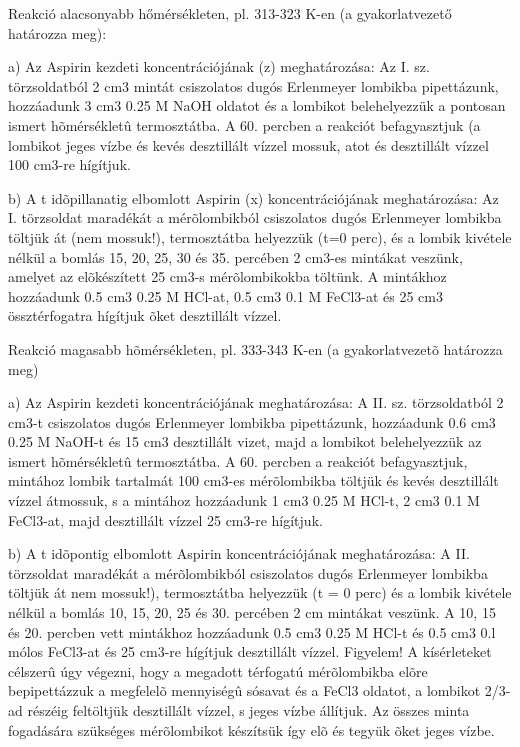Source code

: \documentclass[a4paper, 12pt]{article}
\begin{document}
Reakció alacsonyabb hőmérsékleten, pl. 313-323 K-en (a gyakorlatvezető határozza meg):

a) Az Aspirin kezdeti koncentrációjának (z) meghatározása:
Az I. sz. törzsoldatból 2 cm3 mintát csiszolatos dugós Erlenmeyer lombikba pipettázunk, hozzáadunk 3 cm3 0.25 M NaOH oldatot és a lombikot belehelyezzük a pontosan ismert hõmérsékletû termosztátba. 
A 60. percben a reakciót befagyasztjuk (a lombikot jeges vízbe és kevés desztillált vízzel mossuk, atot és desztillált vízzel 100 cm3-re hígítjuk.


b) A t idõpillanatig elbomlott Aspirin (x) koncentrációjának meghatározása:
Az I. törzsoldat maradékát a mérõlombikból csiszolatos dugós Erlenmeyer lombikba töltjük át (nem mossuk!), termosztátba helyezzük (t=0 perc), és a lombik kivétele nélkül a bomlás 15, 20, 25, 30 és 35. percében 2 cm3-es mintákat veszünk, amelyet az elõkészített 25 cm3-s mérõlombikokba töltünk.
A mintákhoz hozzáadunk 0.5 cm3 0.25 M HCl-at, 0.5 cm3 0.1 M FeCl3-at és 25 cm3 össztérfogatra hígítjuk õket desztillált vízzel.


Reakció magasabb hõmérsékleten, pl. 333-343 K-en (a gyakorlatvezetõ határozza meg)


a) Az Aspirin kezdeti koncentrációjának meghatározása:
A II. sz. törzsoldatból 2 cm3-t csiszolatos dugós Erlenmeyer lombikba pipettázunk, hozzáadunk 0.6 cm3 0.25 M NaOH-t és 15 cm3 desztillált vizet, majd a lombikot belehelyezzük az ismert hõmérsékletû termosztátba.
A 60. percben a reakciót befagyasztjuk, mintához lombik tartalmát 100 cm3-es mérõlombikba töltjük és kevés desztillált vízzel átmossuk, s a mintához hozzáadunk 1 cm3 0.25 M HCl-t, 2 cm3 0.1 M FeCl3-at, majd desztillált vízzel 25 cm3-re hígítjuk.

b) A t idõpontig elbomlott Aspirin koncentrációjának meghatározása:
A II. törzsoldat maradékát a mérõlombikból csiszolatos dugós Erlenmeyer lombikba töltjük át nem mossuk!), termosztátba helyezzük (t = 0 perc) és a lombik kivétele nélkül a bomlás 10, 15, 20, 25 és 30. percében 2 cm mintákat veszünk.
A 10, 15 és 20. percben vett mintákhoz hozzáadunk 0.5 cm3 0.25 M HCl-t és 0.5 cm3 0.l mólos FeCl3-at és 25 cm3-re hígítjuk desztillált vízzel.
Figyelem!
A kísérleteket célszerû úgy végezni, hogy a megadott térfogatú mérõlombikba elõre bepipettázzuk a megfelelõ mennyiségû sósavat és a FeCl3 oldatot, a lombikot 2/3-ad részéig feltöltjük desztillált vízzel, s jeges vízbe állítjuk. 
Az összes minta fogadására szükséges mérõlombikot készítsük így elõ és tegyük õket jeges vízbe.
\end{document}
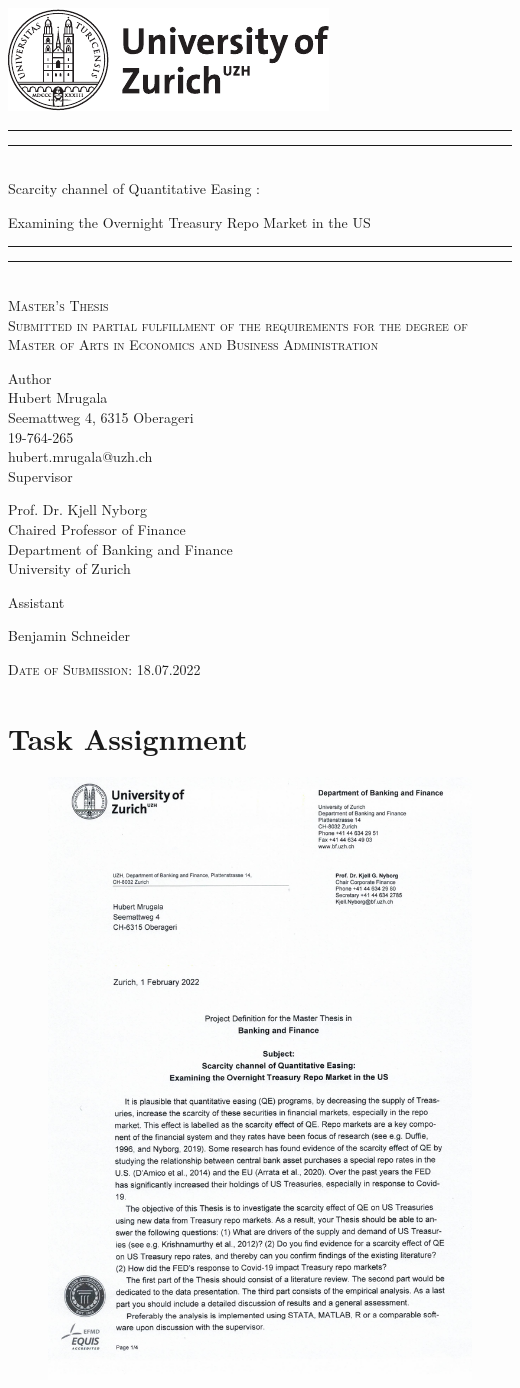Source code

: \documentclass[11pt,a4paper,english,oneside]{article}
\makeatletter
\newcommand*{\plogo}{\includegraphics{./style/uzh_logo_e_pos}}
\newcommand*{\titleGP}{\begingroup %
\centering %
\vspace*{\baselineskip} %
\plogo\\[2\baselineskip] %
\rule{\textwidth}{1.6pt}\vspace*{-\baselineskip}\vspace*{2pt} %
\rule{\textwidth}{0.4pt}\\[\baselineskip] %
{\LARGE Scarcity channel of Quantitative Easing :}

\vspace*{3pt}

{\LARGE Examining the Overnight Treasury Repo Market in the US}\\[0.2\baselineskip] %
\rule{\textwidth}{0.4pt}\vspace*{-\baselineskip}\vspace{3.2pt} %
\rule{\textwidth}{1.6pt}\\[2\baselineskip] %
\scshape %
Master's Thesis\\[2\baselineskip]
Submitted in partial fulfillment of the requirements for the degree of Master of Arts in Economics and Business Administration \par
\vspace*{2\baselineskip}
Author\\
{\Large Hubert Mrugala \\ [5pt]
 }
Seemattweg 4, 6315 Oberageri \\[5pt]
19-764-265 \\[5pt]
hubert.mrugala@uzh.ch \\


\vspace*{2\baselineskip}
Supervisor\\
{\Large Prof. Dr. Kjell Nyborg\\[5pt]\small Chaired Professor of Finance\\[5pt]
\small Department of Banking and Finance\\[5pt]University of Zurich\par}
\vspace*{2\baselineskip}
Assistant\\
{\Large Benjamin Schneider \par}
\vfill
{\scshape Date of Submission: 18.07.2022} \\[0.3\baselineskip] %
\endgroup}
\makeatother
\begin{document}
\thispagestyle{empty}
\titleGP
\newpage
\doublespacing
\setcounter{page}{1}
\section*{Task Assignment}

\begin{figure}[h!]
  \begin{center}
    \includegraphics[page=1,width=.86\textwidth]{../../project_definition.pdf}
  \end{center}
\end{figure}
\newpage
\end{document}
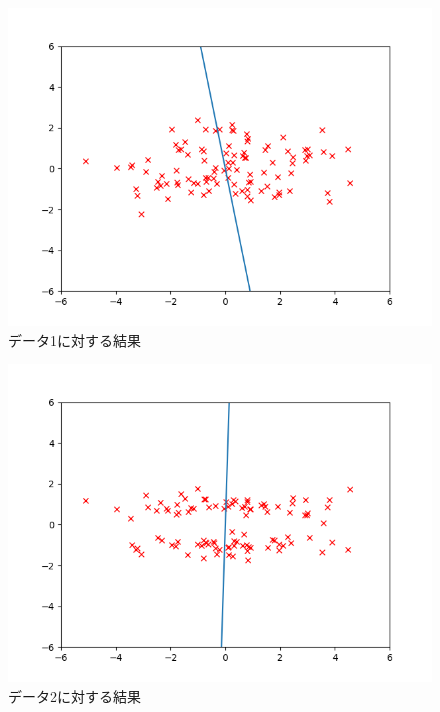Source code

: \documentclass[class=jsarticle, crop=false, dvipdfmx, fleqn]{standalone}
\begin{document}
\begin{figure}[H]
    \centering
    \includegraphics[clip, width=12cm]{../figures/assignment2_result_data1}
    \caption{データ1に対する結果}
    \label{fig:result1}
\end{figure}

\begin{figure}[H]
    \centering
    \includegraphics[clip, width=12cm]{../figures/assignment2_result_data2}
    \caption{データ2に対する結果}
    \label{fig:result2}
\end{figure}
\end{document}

-*-

* Work to complete: Pictures are to be omitted; otherwise, write out the data exactly as it appears.

* Solution to the problem:
Source code

: \documentclass[a4paper, 12pt]{article}
\begin{document}
Reakció alacsonyabb hőmérsékleten, pl. 313-323 K-en (a gyakorlatvezető határozza meg):

a) Az Aspirin kezdeti koncentrációjának (z) meghatározása:
Az I. sz. törzsoldatból 2 cm3 mintát csiszolatos dugós Erlenmeyer lombikba pipettázunk, hozzáadunk 3 cm3 0.25 M NaOH oldatot és a lombikot belehelyezzük a pontosan ismert hõmérsékletû termosztátba. 
A 60. percben a reakciót befagyasztjuk (a lombikot jeges vízbe és kevés desztillált vízzel mossuk, atot és desztillált vízzel 100 cm3-re hígítjuk.


b) A t idõpillanatig elbomlott Aspirin (x) koncentrációjának meghatározása:
Az I. törzsoldat maradékát a mérõlombikból csiszolatos dugós Erlenmeyer lombikba töltjük át (nem mossuk!), termosztátba helyezzük (t=0 perc), és a lombik kivétele nélkül a bomlás 15, 20, 25, 30 és 35. percében 2 cm3-es mintákat veszünk, amelyet az elõkészített 25 cm3-s mérõlombikokba töltünk.
A mintákhoz hozzáadunk 0.5 cm3 0.25 M HCl-at, 0.5 cm3 0.1 M FeCl3-at és 25 cm3 össztérfogatra hígítjuk õket desztillált vízzel.


Reakció magasabb hõmérsékleten, pl. 333-343 K-en (a gyakorlatvezetõ határozza meg)


a) Az Aspirin kezdeti koncentrációjának meghatározása:
A II. sz. törzsoldatból 2 cm3-t csiszolatos dugós Erlenmeyer lombikba pipettázunk, hozzáadunk 0.6 cm3 0.25 M NaOH-t és 15 cm3 desztillált vizet, majd a lombikot belehelyezzük az ismert hõmérsékletû termosztátba.
A 60. percben a reakciót befagyasztjuk, mintához lombik tartalmát 100 cm3-es mérõlombikba töltjük és kevés desztillált vízzel átmossuk, s a mintához hozzáadunk 1 cm3 0.25 M HCl-t, 2 cm3 0.1 M FeCl3-at, majd desztillált vízzel 25 cm3-re hígítjuk.

b) A t idõpontig elbomlott Aspirin koncentrációjának meghatározása:
A II. törzsoldat maradékát a mérõlombikból csiszolatos dugós Erlenmeyer lombikba töltjük át nem mossuk!), termosztátba helyezzük (t = 0 perc) és a lombik kivétele nélkül a bomlás 10, 15, 20, 25 és 30. percében 2 cm mintákat veszünk.
A 10, 15 és 20. percben vett mintákhoz hozzáadunk 0.5 cm3 0.25 M HCl-t és 0.5 cm3 0.l mólos FeCl3-at és 25 cm3-re hígítjuk desztillált vízzel.
Figyelem!
A kísérleteket célszerû úgy végezni, hogy a megadott térfogatú mérõlombikba elõre bepipettázzuk a megfelelõ mennyiségû sósavat és a FeCl3 oldatot, a lombikot 2/3-ad részéig feltöltjük desztillált vízzel, s jeges vízbe állítjuk. 
Az összes minta fogadására szükséges mérõlombikot készítsük így elõ és tegyük õket jeges vízbe.
\end{document}
Source code

: \documentclass[11pt,a4paper,english,oneside]{article}
\makeatletter
\newcommand*{\plogo}{\includegraphics{./style/uzh_logo_e_pos}}
\newcommand*{\titleGP}{\begingroup %
\centering %
\vspace*{\baselineskip} %
\plogo\\[2\baselineskip] %
\rule{\textwidth}{1.6pt}\vspace*{-\baselineskip}\vspace*{2pt} %
\rule{\textwidth}{0.4pt}\\[\baselineskip] %
{\LARGE Scarcity channel of Quantitative Easing :}

\vspace*{3pt}

{\LARGE Examining the Overnight Treasury Repo Market in the US}\\[0.2\baselineskip] %
\rule{\textwidth}{0.4pt}\vspace*{-\baselineskip}\vspace{3.2pt} %
\rule{\textwidth}{1.6pt}\\[2\baselineskip] %
\scshape %
Master's Thesis\\[2\baselineskip]
Submitted in partial fulfillment of the requirements for the degree of Master of Arts in Economics and Business Administration \par
\vspace*{2\baselineskip}
Author\\
{\Large Hubert Mrugala \\ [5pt]
 }
Seemattweg 4, 6315 Oberageri \\[5pt]
19-764-265 \\[5pt]
hubert.mrugala@uzh.ch \\


\vspace*{2\baselineskip}
Supervisor\\
{\Large Prof. Dr. Kjell Nyborg\\[5pt]\small Chaired Professor of Finance\\[5pt]
\small Department of Banking and Finance\\[5pt]University of Zurich\par}
\vspace*{2\baselineskip}
Assistant\\
{\Large Benjamin Schneider \par}
\vfill
{\scshape Date of Submission: 18.07.2022} \\[0.3\baselineskip] %
\endgroup}
\makeatother
\begin{document}
\thispagestyle{empty}
\titleGP
\newpage
\doublespacing
\setcounter{page}{1}
\section*{Task Assignment}

\begin{figure}[h!]
  \begin{center}
    \includegraphics[page=1,width=.86\textwidth]{../../project_definition.pdf}
  \end{center}
\end{figure}
\newpage
\end{document}
Source code

: \documentclass[class=jsarticle, crop=false, dvipdfmx, fleqn]{standalone}
\begin{document}
\begin{figure}[H]
    \centering
    \includegraphics[clip, width=12cm]{../figures/assignment2_result_data1}
    \caption{データ1に対する結果}
    \label{fig:result1}
\end{figure}

\begin{figure}[H]
    \centering
    \includegraphics[clip, width=12cm]{../figures/assignment2_result_data2}
    \caption{データ2に対する結果}
    \label{fig:result2}
\end{figure}
\end{document}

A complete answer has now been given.